-------- RECORDS FOR THE EXERCISE --------
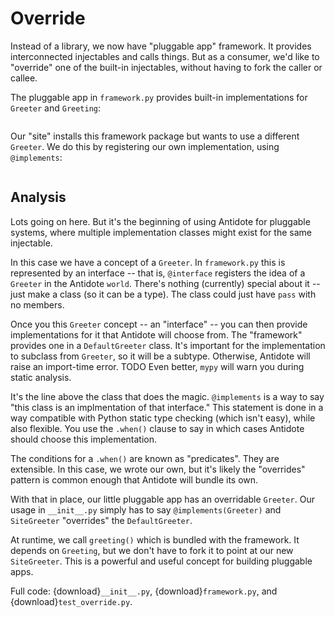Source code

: # Override

Instead of a library, we now have "pluggable app" framework.
It provides interconnected injectables and calls things.
But as a consumer, we'd like to "override" one of the built-in injectables, without having to fork the caller or callee.

The pluggable app in ``framework.py`` provides built-in implementations for `Greeter` and `Greeting`:

```{literalinclude} framework.py
```

Our "site" installs this framework package but wants to use a different `Greeter`.
We do this by registering our own implementation, using ``@implements``:

```{literalinclude} __init__.py
```


## Analysis

Lots going on here.
But it's the beginning of using Antidote for pluggable systems, where multiple implementation classes might exist for the same injectable.

In this case we have a concept of a `Greeter`.
In ``framework.py`` this is represented by an interface -- that is, ``@interface`` registers the idea of a `Greeter` in the Antidote ``world``.
There's nothing (currently) special about it -- just make a class (so it can be a type).
The class could just have ``pass`` with no members.

Once you this `Greeter` concept -- an "interface" -- you can then provide implementations for it that Antidote will choose from.
The "framework" provides one in a ``DefaultGreeter`` class.
It's important for the implementation to subclass from `Greeter`, so it will be a subtype.
Otherwise, Antidote will raise an import-time error.
TODO Even better, ``mypy`` will warn you during static analysis.

It's the line above the class that does the magic.
``@implements`` is a way to say "this class is an implmentation of that interface."
This statement is done in a way compatible with Python static type checking (which isn't easy), while also flexible.
You use the ``.when()`` clause to say in which cases Antidote should choose this implementation.

The conditions for a ``.when()`` are known as "predicates".
They are extensible.
In this case, we wrote our own, but it's likely the "overrides" pattern is common enough that Antidote will bundle its own.

With that in place, our little pluggable app has an overridable `Greeter`.
Our usage in ``__init__.py`` simply has to say ``@implements(Greeter)`` and ``SiteGreeter`` "overrides" the ``DefaultGreeter``.

At runtime, we call ``greeting()`` which is bundled with the framework.
It depends on `Greeting`, but we don't have to fork it to point at our new ``SiteGreeter``.
This is a powerful and useful concept for building pluggable apps.

Full code: {download}`__init__.py`, {download}`framework.py`, and {download}`test_override.py`.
--------
YOUR ASSIGNMENT:
Lines above with the word "DefaultGreeter" should be counted, and the reply is that count alone.

ANSWER TO THE EXERCISE:
2